The task:
In the records below, count every line that includes the word "query". Provide the total alone.

Records from a collection
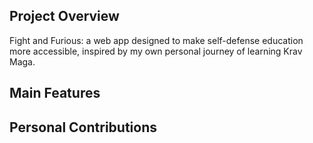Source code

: ## Project Overview
Fight and Furious: a web app designed to make self-defense education more accessible, inspired by my own personal journey of learning Krav Maga.

## Main Features


## Personal Contributions
### 
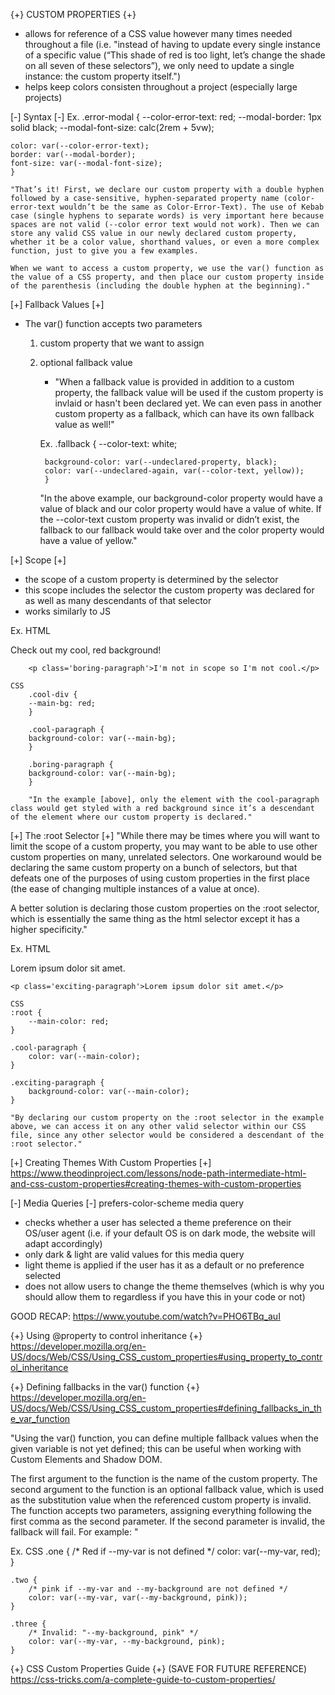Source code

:{+} CUSTOM PROPERTIES {+}
- allows for reference of a CSS value however many times needed throughout a file (i.e. "instead of having to update every single instance of a specific value (“This shade of red is too light, let’s change the shade on all seven of these selectors”), we only need to update a single instance: the custom property itself.")
- helps keep colors consisten throughout a project (especially large projects)



[-] Syntax [-]
Ex.
    .error-modal {
    --color-error-text: red;
    --modal-border: 1px solid black;
    --modal-font-size: calc(2rem + 5vw);

    color: var(--color-error-text);
    border: var(--modal-border);
    font-size: var(--modal-font-size);
    }

    "That’s it! First, we declare our custom property with a double hyphen followed by a case-sensitive, hyphen-separated property name (color-error-text wouldn’t be the same as Color-Error-Text). The use of Kebab case (single hyphens to separate words) is very important here because spaces are not valid (--color error text would not work). Then we can store any valid CSS value in our newly declared custom property, whether it be a color value, shorthand values, or even a more complex function, just to give you a few examples.

    When we want to access a custom property, we use the var() function as the value of a CSS property, and then place our custom property inside of the parenthesis (including the double hyphen at the beginning)."



[+] Fallback Values [+]
- The var() function accepts two parameters
    1. custom property that we want to assign
    2. optional fallback value
        - "When a fallback value is provided in addition to a custom property, the fallback value will be used if the custom property is invlaid or hasn't been declared yet. We can even pass in another custom property as a fallback, which can have its own fallback value as well!"

        Ex.
            .fallback {
            --color-text: white;

            background-color: var(--undeclared-property, black);
            color: var(--undeclared-again, var(--color-text, yellow));
            }

        "In the above example, our background-color property would have a value of black and our color property would have a value of white. If the --color-text custom property was invalid or didn’t exist, the fallback to our fallback would take over and the color property would have a value of yellow."



[+] Scope [+]
- the scope of a custom property is determined by the selector
- this scope includes the selector the custom property was declared for as well as many descendants of that selector
- works similarly to JS

Ex.
    HTML
        <div class='cool-div'>
            <p class='cool-paragraph'>Check out my cool, red background!</p>
        </div>

        <p class='boring-paragraph'>I'm not in scope so I'm not cool.</p>

    CSS
        .cool-div {
        --main-bg: red;
        }

        .cool-paragraph {
        background-color: var(--main-bg);
        }

        .boring-paragraph {
        background-color: var(--main-bg);
        }

        "In the example [above], only the element with the cool-paragraph class would get styled with a red background since it’s a descendant of the element where our custom property is declared."



[+] The :root Selector [+]
"While there may be times where you will want to limit the scope of a custom property, you may want to be able to use other custom properties on many, unrelated selectors. One workaround would be declaring the same custom property on a bunch of selectors, but that defeats one of the purposes of using custom properties in the first place (the ease of changing multiple instances of a value at once).

A better solution is declaring those custom properties on the :root selector, which is essentially the same thing as the html selector except it has a higher specificity."

Ex.
    HTML
    <p class='cool-paragraph'>Lorem ipsum dolor sit amet.</p>

    <p class='exciting-paragraph'>Lorem ipsum dolor sit amet.</p>

    CSS
    :root {
        --main-color: red;
    }

    .cool-paragraph {
        color: var(--main-color);
    }

    .exciting-paragraph {
        background-color: var(--main-color);
    }

    "By declaring our custom property on the :root selector in the example above, we can access it on any other valid selector within our CSS file, since any other selector would be considered a descendant of the :root selector."



[+] Creating Themes With Custom Properties [+]
https://www.theodinproject.com/lessons/node-path-intermediate-html-and-css-custom-properties#creating-themes-with-custom-properties




[-] Media Queries [-]
prefers-color-scheme media query
- checks whether a user has selected a theme preference on their OS/user agent (i.e. if your default OS is on dark mode, the website will adapt accordingly)
- only dark & light are valid values for this media query
- light theme is applied if the user has it as a default or no preference selected
- does not allow users to change the theme themselves (which is why you should allow them to regardless if you have this in your code or not)



GOOD RECAP: https://www.youtube.com/watch?v=PHO6TBq_auI



{+} Using @property to control inheritance {+}
https://developer.mozilla.org/en-US/docs/Web/CSS/Using_CSS_custom_properties#using_property_to_control_inheritance




{+} Defining fallbacks in the var() function {+}
https://developer.mozilla.org/en-US/docs/Web/CSS/Using_CSS_custom_properties#defining_fallbacks_in_the_var_function

"Using the var() function, you can define multiple fallback values when the given variable is not yet defined; this can be useful when working with Custom Elements and Shadow DOM.

The first argument to the function is the name of the custom property. The second argument to the function is an optional fallback value, which is used as the substitution value when the referenced custom property is invalid. The function accepts two parameters, assigning everything following the first comma as the second parameter. If the second parameter is invalid, the fallback will fail. For example: "

Ex.
    CSS
    .one {
        /* Red if --my-var is not defined */
        color: var(--my-var, red);
    }

    .two {
        /* pink if --my-var and --my-background are not defined */
        color: var(--my-var, var(--my-background, pink));
    }

    .three {
        /* Invalid: "--my-background, pink" */
        color: var(--my-var, --my-background, pink);
    }



{+} CSS Custom Properties Guide {+} (SAVE FOR FUTURE REFERENCE)
https://css-tricks.com/a-complete-guide-to-custom-properties/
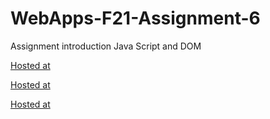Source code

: # WebApps-F21-Assignment-6
Assignment introduction Java Script and DOM

[Hosted at](https://44-563-webapps-f21.github.io/webapps-f21-assignment-6-praneethkumar695/pass.html)

[Hosted at](https://44-563-webapps-f21.github.io/webapps-f21-assignment-6-praneethkumar695/arithmetic.html)

[Hosted at](https://44-563-webapps-f21.github.io/webapps-f21-assignment-6-praneethkumar695/car.html)
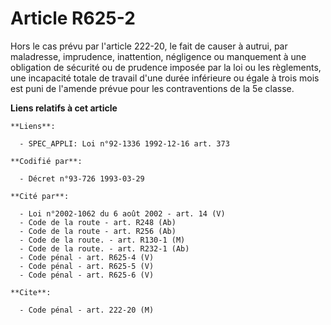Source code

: # Article R625-2

Hors le cas prévu par l'article 222-20, le fait de causer à autrui, par maladresse, imprudence, inattention, négligence ou
manquement à une obligation de sécurité ou de prudence imposée par la loi ou les règlements, une incapacité totale de travail
d'une durée inférieure ou égale à trois mois est puni de l'amende prévue pour les contraventions de la 5e classe.

**Liens relatifs à cet article**

	**Liens**:

	  - SPEC_APPLI: Loi n°92-1336 1992-12-16 art. 373

	**Codifié par**:

	  - Décret n°93-726 1993-03-29

	**Cité par**:

	  - Loi n°2002-1062 du 6 août 2002 - art. 14 (V)
	  - Code de la route - art. R248 (Ab)
	  - Code de la route - art. R256 (Ab)
	  - Code de la route. - art. R130-1 (M)
	  - Code de la route. - art. R232-1 (Ab)
	  - Code pénal - art. R625-4 (V)
	  - Code pénal - art. R625-5 (V)
	  - Code pénal - art. R625-6 (V)

	**Cite**:

	  - Code pénal - art. 222-20 (M)
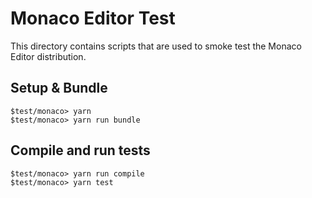 # Monaco Editor Test

This directory contains scripts that are used to smoke test the Monaco Editor distribution.

## Setup & Bundle

	$test/monaco> yarn
	$test/monaco> yarn run bundle

## Compile and run tests

	$test/monaco> yarn run compile
	$test/monaco> yarn test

Result of this task:
2